There are many ways to do this kind of transposition. Here are two of them using proc transpose:
/* Two transpositions and a merge */
proc transpose data=have out=tempx name=namex prefix=x;
by subj;
var x:;
run;
proc transpose data=have out=tempy name=namey prefix=y;
by subj;
var y:;
run;
data want2;
merge tempx tempy; by subj;
time = input(compress(namex,,"kd"), best.);
drop name:;
rename x1=x y1=y;
run;
/* Variable stacking and block transposition */
proc sql;
create view temp as
select subj, "X" as var, x1, x2, x3, x4, x5 from have
union all
select subj, "Y", y1, y2, y3, y4, y5 from have
union all
select subj, "TIME", 1, 2, 3, 4, 5 from have
order by subj, var;
quit;
proc transpose data=temp out=want3(drop=_name_);
by subj;
var x:;
id var;
run;
PG
Thank you Jagadishkatam .
However I know how to use array to do it, I'm just looking for a way to solve by proc transpose, is it possible?

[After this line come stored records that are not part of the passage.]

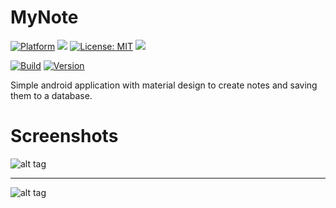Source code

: # MyNote

[![Platform](https://img.shields.io/badge/platform-Android-blue.svg)](https://www.android.com)
<a target="_blank" href="https://android-arsenal.com/api?level=21" title="API21+"><img src="https://img.shields.io/badge/API-21+-blue.svg" /></a>
[![License: MIT](https://img.shields.io/badge/License-MIT-blue.svg)](https://opensource.org/licenses/MIT)
<a target="_blank" href="https://www.paypal.me/GuepardoApps" title="Donate using PayPal"><img src="https://img.shields.io/badge/paypal-donate-blue.svg" /></a>

[![Build](https://img.shields.io/badge/build-passing-green.svg)](https://github.com/GuepardoApps/MyNote/tree/master/release)
[![Version](https://img.shields.io/badge/version-v1.0.1.170902-blue.svg)](https://github.com/GuepardoApps/MyNote/tree/master/release/v1.0.1.170902.apk)

Simple android application with material design to create notes and saving them to a database.

# Screenshots

![alt tag](https://github.com/GuepardoApps/MyNote/blob/master/screenshots/header_001.png)
___________________________________

![alt tag](https://github.com/GuepardoApps/MyNote/blob/master/screenshots/header_002.png)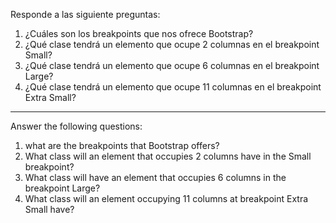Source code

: Responde a las siguiente preguntas:

1. ¿Cuáles son los breakpoints que nos ofrece Bootstrap?
1. ¿Qué clase tendrá un elemento que ocupe 2 columnas en el breakpoint Small?
1. ¿Qué clase tendrá un elemento que ocupe 6 columnas en el breakpoint Large?
1. ¿Qué clase tendrá un elemento que ocupe 11 columnas en el breakpoint Extra Small?

---

Answer the following questions:

1. what are the breakpoints that Bootstrap offers?
1. What class will an element that occupies 2 columns have in the Small breakpoint?
1. What class will have an element that occupies 6 columns in the breakpoint Large?
1. What class will an element occupying 11 columns at breakpoint Extra Small have?
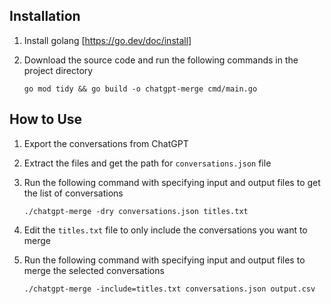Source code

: 
## Installation
1. Install golang [https://go.dev/doc/install]
2. Download the source code and run the following commands in the project directory

    `
    go mod tidy &&
    go build -o chatgpt-merge cmd/main.go
    `

## How to Use
1. Export the conversations from ChatGPT
2. Extract the files and get the path for `conversations.json` file
3. Run the following command with specifying input and output files to get the list of conversations

    `
    ./chatgpt-merge -dry conversations.json titles.txt
    `
4. Edit the `titles.txt` file to only include the conversations you want to merge
5. Run the following command with specifying input and output files to merge the selected conversations

    `
    ./chatgpt-merge -include=titles.txt conversations.json output.csv
    `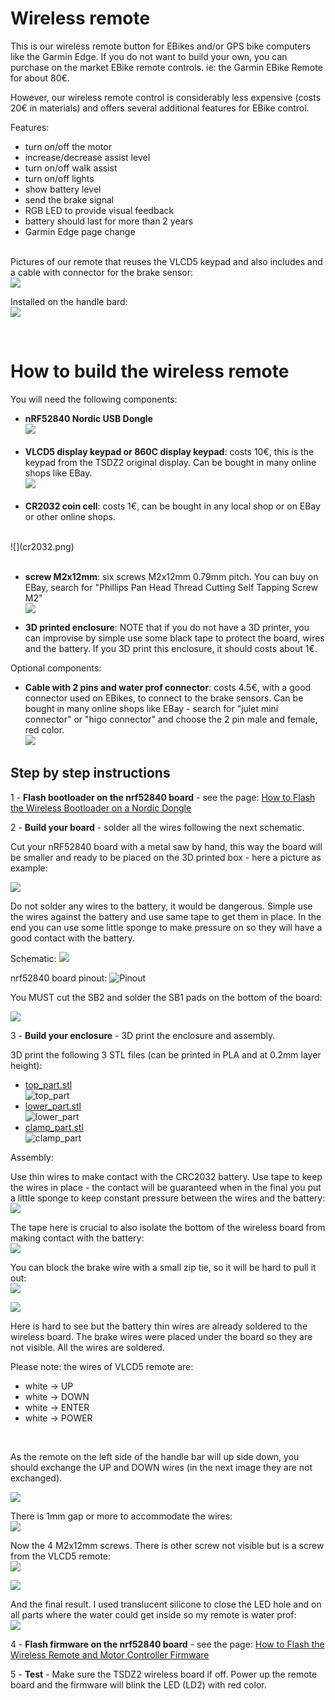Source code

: # Wireless remote

This is our wireless remote button for EBikes and/or GPS bike computers like the Garmin Edge. If you do not want to build your own, you can purchase on the market EBike remote controls. ie: the Garmin EBike Remote for about 80€.

However, our wireless remote control is considerably less expensive (costs 20€ in materials) and offers several additional features for EBike control.

Features:
* turn on/off the motor
* increase/decrease assist level
* turn on/off walk assist
* turn on/off lights
* show battery level
* send the brake signal
* RGB LED to provide visual feedback
* battery should last for more than 2 years
* Garmin Edge page change 

<br>Pictures of our remote that reuses the VLCD5 keypad and also includes and a cable with connector for the brake sensor:<br>
![](ebike_wireless_remote-02.jpg)

Installed on the handle bard:<br>
![](ebike_wireless_remote-03.jpg)

<br>

# How to build the wireless remote

You will need the following components:
* **nRF52840 Nordic USB Dongle**<br>
![](../NRF52840.png)<br><br>
* **VLCD5 display keypad or 860C display keypad**: costs 10€, this is the keypad from the TSDZ2 original display. Can be bought in many online shops like EBay.<br>
![](VLCD5_keypad.png)<br><br>
* **CR2032 coin cell**: costs 1€, can be bought in any local shop or on EBay or other online shops.
<br>
![](cr2032.png)<br><br>

* **screw M2x12mm**: six screws M2x12mm 0.79mm pitch. You can buy on EBay, search for "Phillips Pan Head Thread Cutting Self Tapping Screw M2"<br>
![](screw.png)

* **3D printed enclosure**: NOTE that if you do not have a 3D printer, you can improvise by simple use some black tape to protect the board, wires and the battery. If you 3D print this enclosure, it should costs about 1€.<br>

Optional components:
* **Cable with 2 pins and water prof connector**: costs 4.5€, with a good connector used on EBikes, to connect to the brake sensors. Can be bought in many online shops like EBay - search for "julet mini connector" or "higo connector" and choose the 2 pin male and female, red color.<br>
![](cable_julet.png)

## Step by step instructions

1 - **Flash bootloader on the nrf52840 board** - see the page: [How to Flash the Wireless Bootloader on a Nordic Dongle](../getting_started.md)

2 - **Build your board** - solder all the wires following the next schematic.

Cut your nRF52840 board with a metal saw by hand, this way the board will be smaller and ready to be placed on the 3D printed box - here a picture as example:

![](../nrf52_board_cut.png)

Do not solder any wires to the battery, it would be dangerous. Simple use the wires against the battery and use same tape to get them in place. In the end you can use some little sponge to make pressure on so they will have a good contact with the battery.

Schematic:
[![](ebike_remote_wireless-schematic.png)](ebike_remote_wireless-schematic.png)

nrf52840 board pinout:
![Pinout](../nordic_pinout.png)

You MUST cut the SB2 and solder the SB1 pads on the bottom of the board:

![](../external_power.png)

3 - **Build your enclosure** - 3D print the enclosure and assembly.

3D print the following 3 STL files (can be printed in PLA and at 0.2mm layer height):
  * [top_part.stl](top_part.stl)<br>
  ![top_part](top_part.png)<br>
  * [lower_part.stl](lower_part.stl)<br>
  ![lower_part](lower_part.png)<br>
  * [clamp_part.stl](clamp_part.stl)<br>
  ![clamp_part](clamp_part.png)<br>

Assembly:

Use thin wires to make contact with the CRC2032 battery. Use tape to keep the wires in place - the contact will be guaranteed when in the final you put a little sponge to keep constant pressure between the wires and the battery:<br>
![](ebike_wireless_remote-04.jpg)<br>

The tape here is crucial to also isolate the bottom of the wireless board from making contact with the battery:<br>
![](ebike_wireless_remote-05.jpg)<br>

You can block the brake wire with a small zip tie, so it will be hard to pull it out:<br>
![](ebike_wireless_remote-06.jpg)<br>

![](ebike_wireless_remote-07.jpg)<br>

Here is hard to see but the battery thin wires are already soldered to the wireless board. The brake wires were placed under the board so they are not visible. All the wires are soldered.<br>

Please note: the wires of VLCD5 remote are:<br>
  * white -> UP
  * white -> DOWN
  * white -> ENTER
  * white -> POWER
<br>

As the remote on the left side of the handle bar will up side down, you should exchange the UP and DOWN wires (in the next image they are not exchanged).

![](ebike_wireless_remote-08.jpg)<br>

There is 1mm gap or more to accommodate the wires:<br>
![](ebike_wireless_remote-10.jpg)<br>

Now the 4 M2x12mm screws. There is other screw not visible but is a screw from the VLCD5 remote:<br>
![](ebike_wireless_remote-11.jpg)<br>

![](ebike_wireless_remote-02.jpg)<br>

And the final result. I used translucent silicone to close the LED hole and on all parts where the water could get inside so my remote is water prof:<br>
![](ebike_wireless_remote-01.jpg)<br>

4 - **Flash firmware on the nrf52840 board** - see the page: [How to Flash the Wireless Remote and Motor Controller Firmware](../firmware.md)

5 - **Test** - Make sure the TSDZ2 wireless board if off. Power up the remote board and the firmware will blink the LED (LD2) with red color.
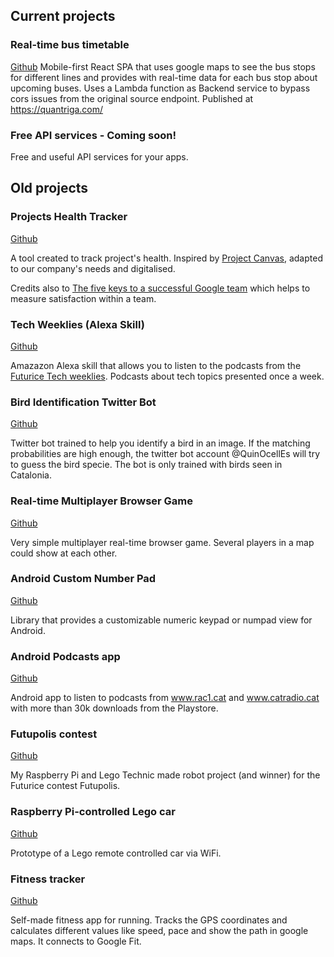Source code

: 
## Current projects

### Real-time bus timetable
[Github](https://github.com/joan-domingo/public-transport-map)
Mobile-first React SPA that uses google maps to see the bus stops for different lines and provides with real-time data for each bus stop about upcoming buses.
Uses a Lambda function as Backend service to bypass cors issues from the original source endpoint. Published at https://quantriga.com/

### Free API services - Coming soon!
Free and useful API services for your apps.

## Old projects
### Projects Health Tracker 
[Github](https://github.com/joan-domingo/projects-tracker)

A tool created to track project's health. Inspired by [Project Canvas](http://www.projectcanvas.dk), adapted to our company's needs and digitalised. 

Credits also to [The five keys to a successful Google team](https://www.linkedin.com/pulse/5-keys-successful-google-team-project-aristotle-julian-pawley-lkecc/) 
which helps to measure satisfaction within a team.

### Tech Weeklies (Alexa Skill)
[Github](https://github.com/joan-domingo/tech-weeklies-alexa-skill)

Amazazon Alexa skill that allows you to listen to the podcasts from the [Futurice Tech weeklies](https://www.futurice.com/tech-weeklies). Podcasts about tech topics presented once a week.

### Bird Identification Twitter Bot
[Github](https://github.com/joan-domingo/bird-identification-twitter-bot)

Twitter bot trained to help you identify a bird in an image.
If the matching probabilities are high enough, the twitter bot account  @QuinOcellEs will try to guess the bird specie. The bot is only trained with birds seen in Catalonia.

### Real-time Multiplayer Browser Game
[Github](https://github.com/joan-domingo/realtime-multiplayer-browser-game)

Very simple multiplayer real-time browser game. Several players in a map could show at each other.

### Android Custom Number Pad
[Github](https://github.com/joan-domingo/CustomNumberPad)

Library that provides a customizable numeric keypad or numpad view for Android.

### Android Podcasts app
[Github](https://github.com/joan-domingo/Podcasts-RAC1-Android)

Android app to listen to podcasts from www.rac1.cat and www.catradio.cat with more than 30k downloads from the Playstore.

### Futupolis contest
[Github](https://github.com/joan-domingo/futupolis)

My Raspberry Pi and Lego Technic made robot project (and winner) for the Futurice contest Futupolis. 

### Raspberry Pi-controlled Lego car
[Github](https://github.com/joan-domingo/Raspberry-Pi-Controlled-Lego-Car)

Prototype of a Lego remote controlled car via WiFi.

### Fitness tracker
[Github](https://github.com/joan-domingo/FitnessTracker)

Self-made fitness app for running. Tracks the GPS coordinates and calculates different values like speed, pace and show the path in google maps. It connects to Google Fit.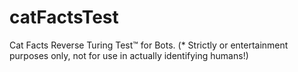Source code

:# catFactsTest
Cat Facts Reverse Turing Test™ for Bots. (* Strictly or entertainment purposes only, not for use in actually identifying humans!)
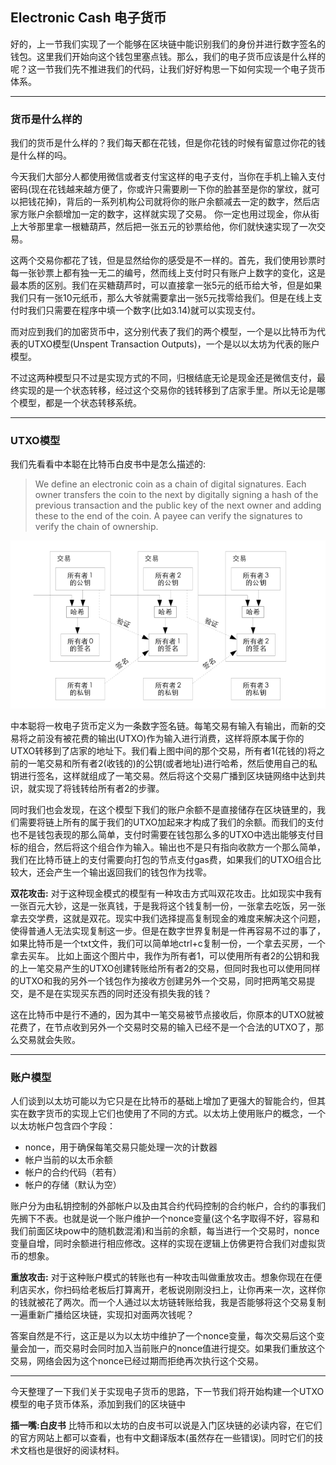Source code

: ## Electronic Cash 电子货币

好的，上一节我们实现了一个能够在区块链中能识别我们的身份并进行数字签名的钱包。这里我们开始向这个钱包里塞点钱。那么，我们的电子货币应该是什么样的呢？这一节我们先不推进我们的代码，让我们好好构思一下如何实现一个电子货币体系。

---

### 货币是什么样的

我们的货币是什么样的？我们每天都在花钱，但是你花钱的时候有留意过你花的钱是什么样的吗。

今天我们大部分人都使用微信或者支付宝这样的电子支付，当你在手机上输入支付密码(现在花钱越来越方便了，你或许只需要刷一下你的脸甚至是你的掌纹，就可以把钱花掉)，背后的一系列机构公司就将你的账户余额减去一定的数字，然后店家方账户余额增加一定的数字，这样就实现了交易。
你一定也用过现金，你从街上大爷那里拿一根糖葫芦，然后把一张五元的钞票给他，你们就快速实现了一次交易。

这两个交易你都花了钱，但是显然给你的感受是不一样的。首先，我们使用钞票时每一张钞票上都有独一无二的编号，然而线上支付时只有账户上数字的变化，这是最本质的区别。我们在买糖葫芦时，可以直接拿一张5元的纸币给大爷，但是如果我们只有一张10元纸币，那么大爷就需要拿出一张5元找零给我们。但是在线上支付时我们只需要在程序中填一个数字(比如3.14)就可以实现支付。

而对应到我们的加密货币中，这分别代表了我们的两个模型，一个是以比特币为代表的UTXO模型(Unspent Transaction Outputs)，一个是以以太坊为代表的账户模型。

不过这两种模型只不过是实现方式的不同，归根结底无论是现金还是微信支付，最终实现的是一个状态转移，经过这个交易你的钱转移到了店家手里。所以无论是哪个模型，都是一个状态转移系统。

---
### UTXO模型

我们先看看中本聪在比特币白皮书中是怎么描述的:

> We define an electronic coin as a chain of digital signatures. Each owner transfers the coin to the next by digitally signing a hash of the previous transaction and the public key of the next owner and adding these to the end of the coin. A payee can verify the signatures to verify the chain of ownership.

![alt text](../pic/tx.png)


中本聪将一枚电子货币定义为一条数字签名链。每笔交易有输入有输出，而新的交易将之前没有被花费的输出(UTXO)作为输入进行消费，这样将原本属于你的UTXO转移到了店家的地址下。我们看上图中间的那个交易，所有者1(花钱的)将之前的一笔交易和所有者2(收钱的)的公钥(或者地址)进行哈希，然后使用自己的私钥进行签名，这样就组成了一笔交易。然后将这个交易广播到区块链网络中达到共识，就实现了将钱转给所有者2的步骤。

同时我们也会发现，在这个模型下我们的账户余额不是直接储存在区块链里的，我们需要将链上所有的属于我们的UTXO加起来才构成了我们的余额。而我们的支付也不是钱包表现的那么简单，支付时需要在钱包那么多的UTXO中选出能够支付目标的组合，然后将这个组合作为输入。输出也不是只有指向收款方一个那么简单，我们在比特币链上的支付需要向打包的节点支付gas费，如果我们的UTXO组合比较大，还会产生一个输出返回我们的钱包作为找零。

**双花攻击:** 对于这种现金模式的模型有一种攻击方式叫双花攻击。比如现实中我有一张百元大钞，这是一张真钱，于是我将这个钱复制一份，一张拿去吃饭，另一张拿去交学费，这就是双花。现实中我们选择提高复制现金的难度来解决这个问题，使得普通人无法实现复制这一步。但是在数字世界复制是一件再容易不过的事了，如果比特币是一个txt文件，我们可以简单地ctrl+c复制一份，一个拿去买房，一个拿去买车。
比如上面这个图片中，我作为所有者1，可以使用所有者2的公钥和我的上一笔交易产生的UTXO创建转账给所有者2的交易，但同时我也可以使用同样的UTXO和我的另外一个钱包作为接收方创建另外一个交易，同时把两笔交易提交，是不是在实现买东西的同时还没有损失我的钱？

这在比特币中是行不通的，因为其中一笔交易被节点接收后，你原本的UTXO就被花费了，在节点收到另外一个交易时交易的输入已经不是一个合法的UTXO了，那么交易就会失败。

---

### 账户模型

人们谈到以太坊可能以为它只是在比特币的基础上增加了更强大的智能合约，但其实在数字货币的实现上它们也使用了不同的方式。以太坊上使用账户的概念，一个以太坊帐户包含四个字段：

- nonce，用于确保每笔交易只能处理一次的计数器
- 帐户当前的以太币余额
- 帐户的合约代码（若有）
- 帐户的存储（默认为空）

账户分为由私钥控制的外部帐户以及由其合约代码控制的合约帐户，合约的事我们先搁下不表。也就是说一个账户维护一个nonce变量(这个名字取得不好，容易和我们前面区块pow中的随机数混淆)和当前的余额，每当进行一个交易时，nonce变量自增，同时余额进行相应修改。这样的实现在逻辑上仿佛更符合我们对虚拟货币的想象。

**重放攻击:** 对于这种账户模式的转账也有一种攻击叫做重放攻击。想象你现在在便利店买水，你扫码给老板后打算离开，老板说刚刚没扫上，让你再来一次，这样你的钱就被花了两次。而一个人通过以太坊链转账给我，我是否能够将这个交易复制一遍重新广播给区块链，实现扣对面两次钱呢？

答案自然是不行，这正是以为以太坊中维护了一个nonce变量，每次交易后这个变量会加一，而交易时会同时加入当前账户的nonce值进行提交。如果我们重放这个交易，网络会因为这个nonce已经过期而拒绝再次执行这个交易。

---

今天整理了一下我们关于实现电子货币的思路，下一节我们将开始构建一个UTXO模型的电子货币体系，添加到我们的区块链中

**插一嘴:白皮书**
比特币和以太坊的白皮书可以说是入门区块链的必读内容，在它们的官方网站上都可以查看，也有中文翻译版本(虽然存在一些错误)。同时它们的技术文档也是很好的阅读材料。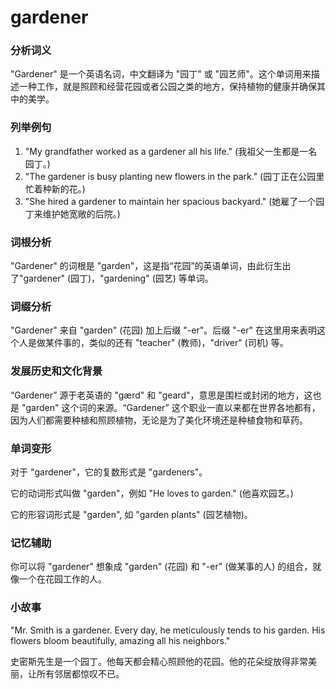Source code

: # gardener

### 分析词义

  

"Gardener" 是一个英语名词，中文翻译为 "园丁" 或 "园艺师"。这个单词用来描述一种工作，就是照顾和经营花园或者公园之类的地方，保持植物的健康并确保其中的美学。

  

### 列举例句

  

1.  "My grandfather worked as a gardener all his life." (我祖父一生都是一名园丁。)
2.  "The gardener is busy planting new flowers in the park." (园丁正在公园里忙着种新的花。)
3.  "She hired a gardener to maintain her spacious backyard." (她雇了一个园丁来维护她宽敞的后院。)

  

### 词根分析

  

"Gardener" 的词根是 "garden"，这是指“花园”的英语单词，由此衍生出了"gardener" (园丁)，"gardening" (园艺) 等单词。

  

### 词缀分析

  

"Gardener" 来自 "garden" (花园) 加上后缀 "-er"。后缀 "-er" 在这里用来表明这个人是做某件事的，类似的还有 "teacher" (教师)，"driver" (司机) 等。

  

### 发展历史和文化背景

  

“Gardener” 源于老英语的 "gærd" 和 "geard"，意思是围栏或封闭的地方，这也是 "garden" 这个词的来源。“Gardener” 这个职业一直以来都在世界各地都有，因为人们都需要种植和照顾植物，无论是为了美化环境还是种植食物和草药。

  

### 单词变形

  

对于 "gardener"，它的复数形式是 "gardeners"。

  

它的动词形式叫做 "garden"，例如 "He loves to garden." (他喜欢园艺。)

  

它的形容词形式是 "garden", 如 "garden plants" (园艺植物)。

  

### 记忆辅助

  

你可以将 "gardener" 想象成 "garden" (花园) 和 "-er" (做某事的人) 的组合，就像一个在花园工作的人。

  

### 小故事

  

"Mr. Smith is a gardener. Every day, he meticulously tends to his garden. His flowers bloom beautifully, amazing all his neighbors."

  

史密斯先生是一个园丁。他每天都会精心照顾他的花园。他的花朵绽放得非常美丽，让所有邻居都惊叹不已。
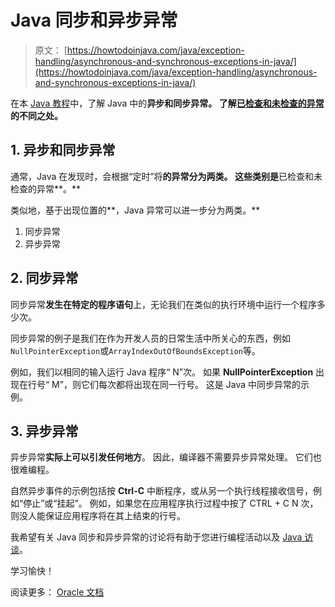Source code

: # Java 同步和异步异常

> 原文： [https://howtodoinjava.com/java/exception-handling/asynchronous-and-synchronous-exceptions-in-java/](https://howtodoinjava.com/java/exception-handling/asynchronous-and-synchronous-exceptions-in-java/)

在本 [Java 教程](https://howtodoinjava.com/java/basics/what-is-java-programming-language/)中，了解 Java 中的**异步和同步异常。 了解[已检查和未检查的异常](https://howtodoinjava.com/java/exception-handling/checked-vs-unchecked-exceptions-in-java/)的不同之处。**

## 1\. 异步和同步异常

通常，Java 在发现时，会根据“定时”将**的异常分为两类。 这些类别是**已检查和未检查的异常**。**

类似地，基于出现位置的**，Java 异常可以进一步分为两类。**

1.  同步异常
2.  异步异常

## 2\. 同步异常

同步异常**发生在特定的程序语句**上，无论我们在类似的执行环境中运行一个程序多少次。

同步异常的例子是我们在作为开发人员的日常生活中所关心的东西，例如`NullPointerException`或`ArrayIndexOutOfBoundsException`等。

例如，我们以相同的输入运行 Java 程序“ N”次。 如果 **NullPointerException** 出现在行号“ M”，则它们每次都将出现在同一行号。 这是 Java 中同步异常的示例。

## 3\. 异步异常

异步异常**实际上可以引发任何地方**。 因此，编译器不需要异步异常处理。 它们也很难编程。

自然异步事件的示例包括按 **Ctrl-C** 中断程序，或从另一个执行线程接收信号，例如“停止”或“挂起”。 例如，如果您在应用程序执行过程中按了 CTRL + C N 次，则没人能保证应用程序将在其上结束的行号。

我希望有关 Java 同步和异步异常的讨论将有助于您进行编程活动以及 [Java 访谈](https://howtodoinjava.com/java-interview-questions/)。

学习愉快！

阅读更多： [Oracle 文档](https://docs.oracle.com/cd/E19205-01/819-5267/bkahc/index.html)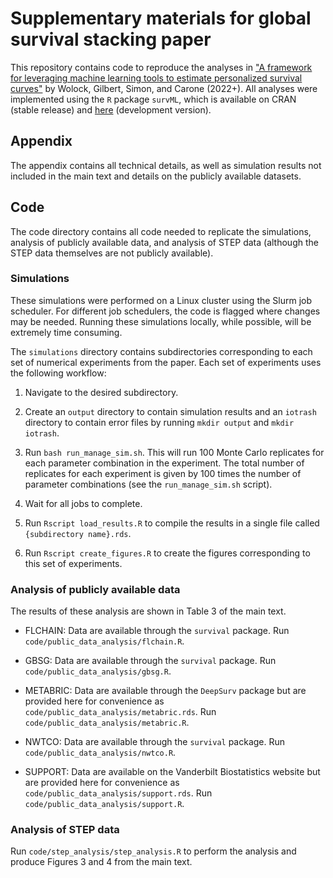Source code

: # Supplementary materials for global survival stacking paper

This repository contains code to reproduce the analyses in ["A framework for leveraging machine learning tools to estimate personalized survival curves"](https://arxiv.org/abs/2211.03031) by Wolock, Gilbert, Simon, and Carone (2022+). All analyses were implemented using the `R` package `survML`, which is available on CRAN (stable release) and [here](https://github.com/cwolock/survML) (development version).

## Appendix

The appendix contains all technical details, as well as simulation results not included in the main text and details on the publicly available datasets. 

## Code

The code directory contains all code needed to replicate the simulations, analysis of publicly available data, and analysis of STEP data (although the STEP data themselves are not publicly available). 

### Simulations

These simulations were performed on a Linux cluster using the Slurm job scheduler. For different job schedulers, the code is flagged where changes may be needed. Running these simulations locally, while possible, will be extremely time consuming. 

The `simulations` directory contains subdirectories corresponding to each set of numerical experiments from the paper. Each set of experiments uses the following workflow: 

1. Navigate to the desired subdirectory. 

2. Create an `output` directory to contain simulation results and an `iotrash` directory to contain error files by running `mkdir output` and `mkdir iotrash`.  

3. Run `bash run_manage_sim.sh`. This will run 100 Monte Carlo replicates for each parameter combination in the experiment. The total number of replicates for each experiment is given by 100 times the number of parameter combinations (see the `run_manage_sim.sh` script).  

4. Wait for all jobs to complete. 

5. Run `Rscript load_results.R` to compile the results in a single file called `{subdirectory name}.rds`. 

6. Run `Rscript create_figures.R` to create the figures corresponding to this set of experiments. 

### Analysis of publicly available data

The results of these analysis are shown in Table 3 of the main text. 

* FLCHAIN: Data are available through the `survival` package. Run `code/public_data_analysis/flchain.R`. 

* GBSG: Data are available through the `survival` package. Run `code/public_data_analysis/gbsg.R`.

* METABRIC: Data are available through the `DeepSurv` package but are provided here for convenience as `code/public_data_analysis/metabric.rds`. Run `code/public_data_analysis/metabric.R`. 

* NWTCO: Data are available through the `survival` package. Run `code/public_data_analysis/nwtco.R`.

* SUPPORT: Data are available on the Vanderbilt Biostatistics website but are provided here for convenience as `code/public_data_analysis/support.rds`. Run `code/public_data_analysis/support.R`. 

### Analysis of STEP data

Run `code/step_analysis/step_analysis.R` to perform the analysis and produce Figures 3 and 4 from the main text.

Arrays are your friends here.
data want;
set have;
array xx{*} x:;
array yy{*} y:;
do time = 1 to dim(xx);
x = xx{time}; y = yy{time};
output;
end;
keep subj time x y;
run;
PG
Either transpose the two groups of variables separately and merge then back together.
Or take you current transpose output and process it to convert the _NAME_ field into a new _NAME_ and TIME fields. Then sort and re-transpose it.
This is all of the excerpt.